From the records that follow, copy every line that contains the word "tomcat".

Supplied records section start

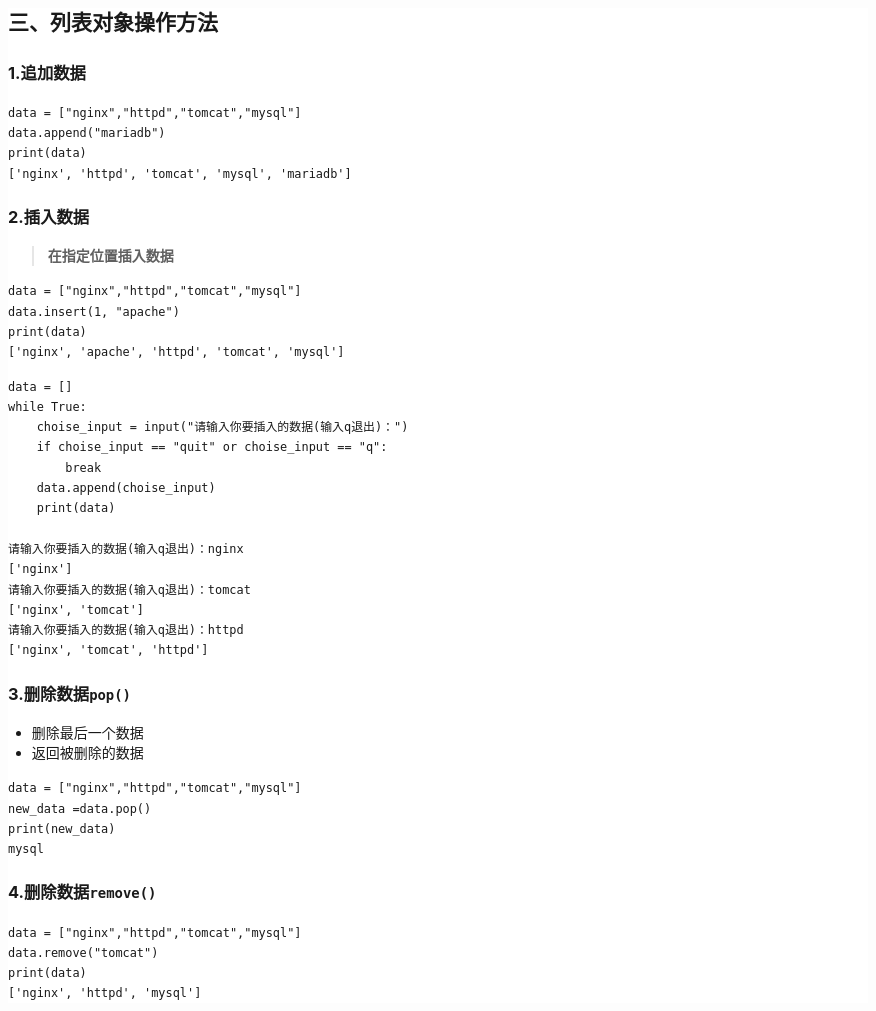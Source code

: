 ## 三、列表对象操作方法

### 1.追加数据

```
data = ["nginx","httpd","tomcat","mysql"]
data.append("mariadb")
print(data)
['nginx', 'httpd', 'tomcat', 'mysql', 'mariadb']
```

### 2.插入数据

>**在指定位置插入数据**

```
data = ["nginx","httpd","tomcat","mysql"]
data.insert(1, "apache")
print(data)
['nginx', 'apache', 'httpd', 'tomcat', 'mysql']
```

```
data = []
while True:
    choise_input = input("请输入你要插入的数据(输入q退出)：")
    if choise_input == "quit" or choise_input == "q":
        break
    data.append(choise_input)
    print(data)
    
请输入你要插入的数据(输入q退出)：nginx
['nginx']
请输入你要插入的数据(输入q退出)：tomcat
['nginx', 'tomcat']
请输入你要插入的数据(输入q退出)：httpd
['nginx', 'tomcat', 'httpd']
```

### 3.删除数据`pop()`

- 删除最后一个数据 
- 返回被删除的数据 

```
data = ["nginx","httpd","tomcat","mysql"]
new_data =data.pop()
print(new_data)
mysql
```

### 4.删除数据`remove()`

```
data = ["nginx","httpd","tomcat","mysql"]
data.remove("tomcat")
print(data)
['nginx', 'httpd', 'mysql']
```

Supplied records section end

_Completed exercise_
data = ["nginx","httpd","tomcat","mysql"]
['nginx', 'httpd', 'tomcat', 'mysql', 'mariadb']
data = ["nginx","httpd","tomcat","mysql"]
['nginx', 'apache', 'httpd', 'tomcat', 'mysql']
请输入你要插入的数据(输入q退出)：tomcat
['nginx', 'tomcat']
['nginx', 'tomcat', 'httpd']
data = ["nginx","httpd","tomcat","mysql"]
data = ["nginx","httpd","tomcat","mysql"]
data.remove("tomcat")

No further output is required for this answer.